WHAT THIS TASK INVOLVES: Search the material for the string "Poppins", then report how many lines hold it, with no other text.

##############################

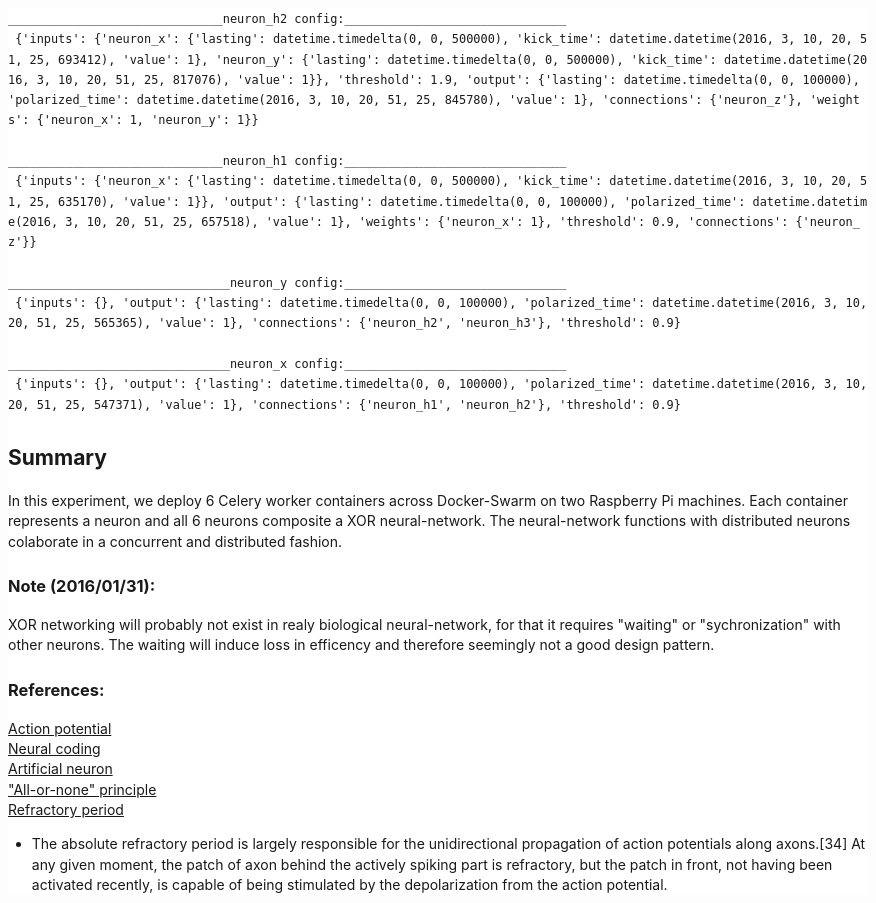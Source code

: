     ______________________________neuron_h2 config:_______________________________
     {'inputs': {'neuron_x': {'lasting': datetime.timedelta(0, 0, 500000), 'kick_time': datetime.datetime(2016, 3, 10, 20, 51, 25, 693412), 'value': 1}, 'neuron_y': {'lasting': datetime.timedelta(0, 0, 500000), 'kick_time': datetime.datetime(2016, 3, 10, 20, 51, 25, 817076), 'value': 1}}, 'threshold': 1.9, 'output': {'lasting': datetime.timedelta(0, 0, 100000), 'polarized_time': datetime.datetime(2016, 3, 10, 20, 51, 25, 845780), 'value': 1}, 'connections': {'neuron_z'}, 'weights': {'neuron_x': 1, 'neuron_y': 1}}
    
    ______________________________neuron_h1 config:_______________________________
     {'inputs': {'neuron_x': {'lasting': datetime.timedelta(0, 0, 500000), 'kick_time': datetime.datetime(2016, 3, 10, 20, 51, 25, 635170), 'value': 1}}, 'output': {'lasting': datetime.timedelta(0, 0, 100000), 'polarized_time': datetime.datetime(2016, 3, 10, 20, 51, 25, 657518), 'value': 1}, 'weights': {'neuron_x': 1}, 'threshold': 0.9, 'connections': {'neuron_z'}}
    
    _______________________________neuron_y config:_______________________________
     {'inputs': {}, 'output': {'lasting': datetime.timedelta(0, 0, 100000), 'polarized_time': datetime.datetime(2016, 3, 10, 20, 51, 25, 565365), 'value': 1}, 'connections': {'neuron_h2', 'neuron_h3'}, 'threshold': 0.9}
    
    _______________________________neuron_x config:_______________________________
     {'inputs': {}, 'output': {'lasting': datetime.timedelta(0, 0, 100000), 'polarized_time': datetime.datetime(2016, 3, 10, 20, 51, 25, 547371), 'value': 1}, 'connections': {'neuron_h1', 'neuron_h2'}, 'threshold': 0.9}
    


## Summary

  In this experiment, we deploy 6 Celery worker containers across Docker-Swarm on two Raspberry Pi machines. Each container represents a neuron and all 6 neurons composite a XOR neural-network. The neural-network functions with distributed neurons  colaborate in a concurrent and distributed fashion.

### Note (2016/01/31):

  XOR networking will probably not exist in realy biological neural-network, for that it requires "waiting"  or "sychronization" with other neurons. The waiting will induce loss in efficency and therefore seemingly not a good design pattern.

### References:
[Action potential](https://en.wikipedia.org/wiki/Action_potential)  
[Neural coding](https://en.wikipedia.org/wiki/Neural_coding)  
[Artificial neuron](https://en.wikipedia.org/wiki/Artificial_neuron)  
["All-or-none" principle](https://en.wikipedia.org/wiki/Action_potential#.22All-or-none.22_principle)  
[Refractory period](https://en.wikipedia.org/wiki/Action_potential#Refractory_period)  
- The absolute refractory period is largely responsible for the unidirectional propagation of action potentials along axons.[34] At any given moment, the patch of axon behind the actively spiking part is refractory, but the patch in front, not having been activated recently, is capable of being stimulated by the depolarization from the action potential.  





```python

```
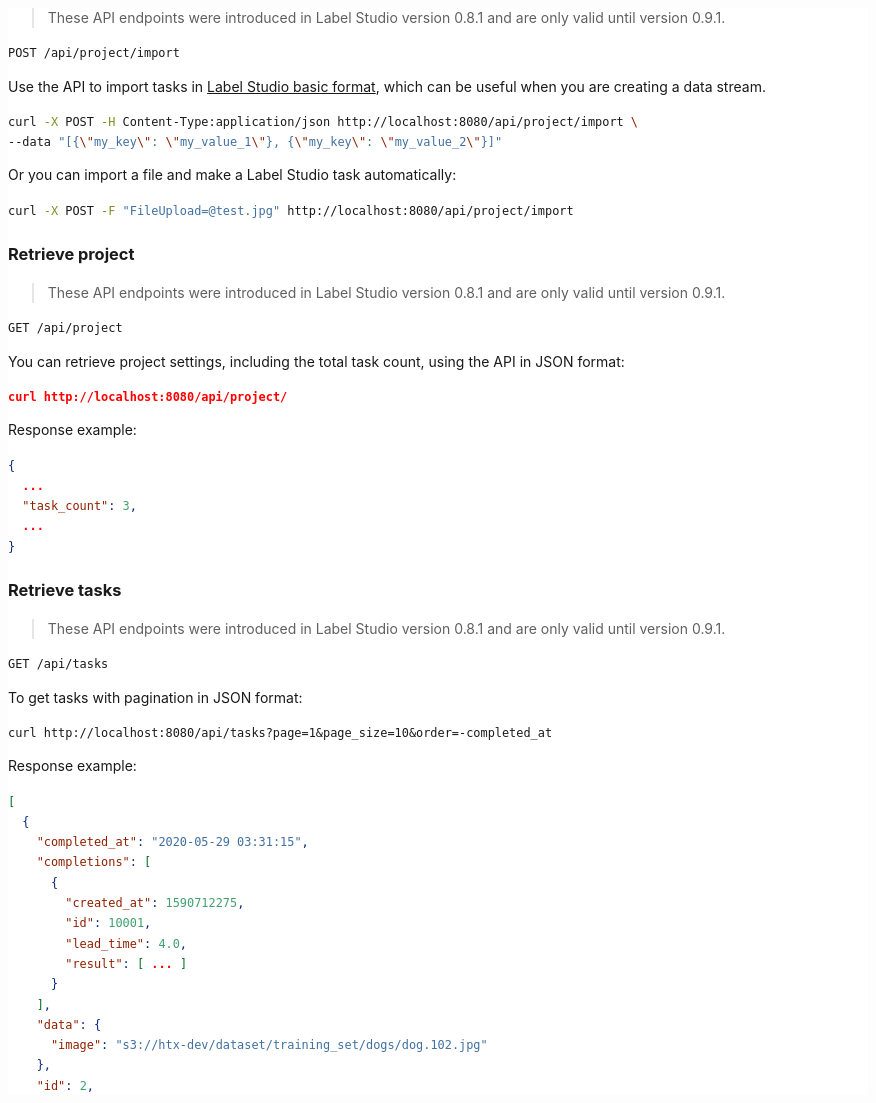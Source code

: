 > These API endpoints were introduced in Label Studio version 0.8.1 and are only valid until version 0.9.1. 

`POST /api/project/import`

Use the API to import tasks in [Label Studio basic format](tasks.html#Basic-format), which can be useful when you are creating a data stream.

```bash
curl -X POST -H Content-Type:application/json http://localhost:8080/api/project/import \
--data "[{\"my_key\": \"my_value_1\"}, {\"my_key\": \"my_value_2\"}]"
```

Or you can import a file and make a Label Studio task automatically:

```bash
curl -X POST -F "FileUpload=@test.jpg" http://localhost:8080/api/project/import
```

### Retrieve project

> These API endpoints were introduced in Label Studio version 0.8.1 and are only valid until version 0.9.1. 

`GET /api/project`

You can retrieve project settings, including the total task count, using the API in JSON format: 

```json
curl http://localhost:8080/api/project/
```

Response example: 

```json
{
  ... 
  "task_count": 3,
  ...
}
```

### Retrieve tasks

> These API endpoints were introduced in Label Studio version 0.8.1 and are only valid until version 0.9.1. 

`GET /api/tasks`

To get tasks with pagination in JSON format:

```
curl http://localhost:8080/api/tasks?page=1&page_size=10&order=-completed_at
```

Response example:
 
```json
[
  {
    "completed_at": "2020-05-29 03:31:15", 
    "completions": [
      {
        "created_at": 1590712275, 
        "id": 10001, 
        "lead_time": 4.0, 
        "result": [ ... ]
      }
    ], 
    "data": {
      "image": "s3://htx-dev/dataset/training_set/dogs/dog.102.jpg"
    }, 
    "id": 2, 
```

##############################

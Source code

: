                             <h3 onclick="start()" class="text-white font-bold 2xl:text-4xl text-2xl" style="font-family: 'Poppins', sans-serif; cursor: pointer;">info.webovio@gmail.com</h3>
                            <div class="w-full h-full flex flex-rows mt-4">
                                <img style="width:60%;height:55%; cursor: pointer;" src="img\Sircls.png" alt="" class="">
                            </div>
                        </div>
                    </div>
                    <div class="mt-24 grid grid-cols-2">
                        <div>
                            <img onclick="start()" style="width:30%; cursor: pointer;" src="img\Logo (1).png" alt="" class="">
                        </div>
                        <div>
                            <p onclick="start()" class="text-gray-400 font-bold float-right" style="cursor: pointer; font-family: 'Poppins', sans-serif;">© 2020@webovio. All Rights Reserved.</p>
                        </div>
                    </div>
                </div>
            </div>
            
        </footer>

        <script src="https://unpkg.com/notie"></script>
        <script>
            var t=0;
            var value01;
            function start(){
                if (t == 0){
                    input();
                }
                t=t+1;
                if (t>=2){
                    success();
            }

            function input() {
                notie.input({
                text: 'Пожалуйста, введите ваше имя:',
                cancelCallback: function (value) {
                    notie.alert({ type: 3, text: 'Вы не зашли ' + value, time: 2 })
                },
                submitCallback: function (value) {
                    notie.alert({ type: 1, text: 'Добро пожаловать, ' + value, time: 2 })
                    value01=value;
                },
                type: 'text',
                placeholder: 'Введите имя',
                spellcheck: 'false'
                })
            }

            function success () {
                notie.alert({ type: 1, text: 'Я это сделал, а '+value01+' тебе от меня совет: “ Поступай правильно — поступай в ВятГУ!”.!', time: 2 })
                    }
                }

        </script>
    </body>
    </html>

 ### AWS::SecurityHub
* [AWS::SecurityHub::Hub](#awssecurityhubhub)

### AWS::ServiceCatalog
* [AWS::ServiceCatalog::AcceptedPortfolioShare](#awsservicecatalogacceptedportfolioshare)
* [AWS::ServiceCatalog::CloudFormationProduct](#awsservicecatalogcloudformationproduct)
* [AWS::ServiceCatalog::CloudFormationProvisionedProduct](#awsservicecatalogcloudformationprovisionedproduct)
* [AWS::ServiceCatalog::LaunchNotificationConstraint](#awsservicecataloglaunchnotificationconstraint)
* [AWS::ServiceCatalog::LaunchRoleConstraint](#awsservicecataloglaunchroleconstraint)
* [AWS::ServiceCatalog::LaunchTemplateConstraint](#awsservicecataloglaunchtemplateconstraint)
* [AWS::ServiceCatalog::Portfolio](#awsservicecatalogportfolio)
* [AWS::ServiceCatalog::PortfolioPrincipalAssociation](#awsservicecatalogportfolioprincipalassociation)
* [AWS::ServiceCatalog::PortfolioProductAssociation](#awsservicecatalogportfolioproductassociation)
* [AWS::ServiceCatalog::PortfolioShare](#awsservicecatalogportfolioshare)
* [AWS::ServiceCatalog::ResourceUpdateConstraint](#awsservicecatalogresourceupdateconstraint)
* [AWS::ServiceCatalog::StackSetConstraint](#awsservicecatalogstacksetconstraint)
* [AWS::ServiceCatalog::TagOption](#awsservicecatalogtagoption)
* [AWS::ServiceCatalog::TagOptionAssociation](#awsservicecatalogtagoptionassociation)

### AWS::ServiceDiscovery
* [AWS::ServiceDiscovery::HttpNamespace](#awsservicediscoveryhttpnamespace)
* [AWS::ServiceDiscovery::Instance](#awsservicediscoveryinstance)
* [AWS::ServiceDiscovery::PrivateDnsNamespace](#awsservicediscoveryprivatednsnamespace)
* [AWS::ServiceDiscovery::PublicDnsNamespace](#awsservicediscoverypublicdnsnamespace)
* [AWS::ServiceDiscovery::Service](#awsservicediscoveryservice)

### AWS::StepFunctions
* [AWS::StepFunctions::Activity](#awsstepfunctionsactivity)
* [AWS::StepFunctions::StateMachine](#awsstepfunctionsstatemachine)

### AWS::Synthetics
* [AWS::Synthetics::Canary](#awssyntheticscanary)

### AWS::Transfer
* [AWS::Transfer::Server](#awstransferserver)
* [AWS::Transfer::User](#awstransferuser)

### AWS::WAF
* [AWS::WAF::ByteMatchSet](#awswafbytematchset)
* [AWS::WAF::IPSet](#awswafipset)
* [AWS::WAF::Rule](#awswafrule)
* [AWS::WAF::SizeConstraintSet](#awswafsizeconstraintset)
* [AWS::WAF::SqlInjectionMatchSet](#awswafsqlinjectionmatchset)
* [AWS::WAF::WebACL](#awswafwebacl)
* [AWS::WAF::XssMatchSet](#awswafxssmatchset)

##############################

RESPONSE AREA: 2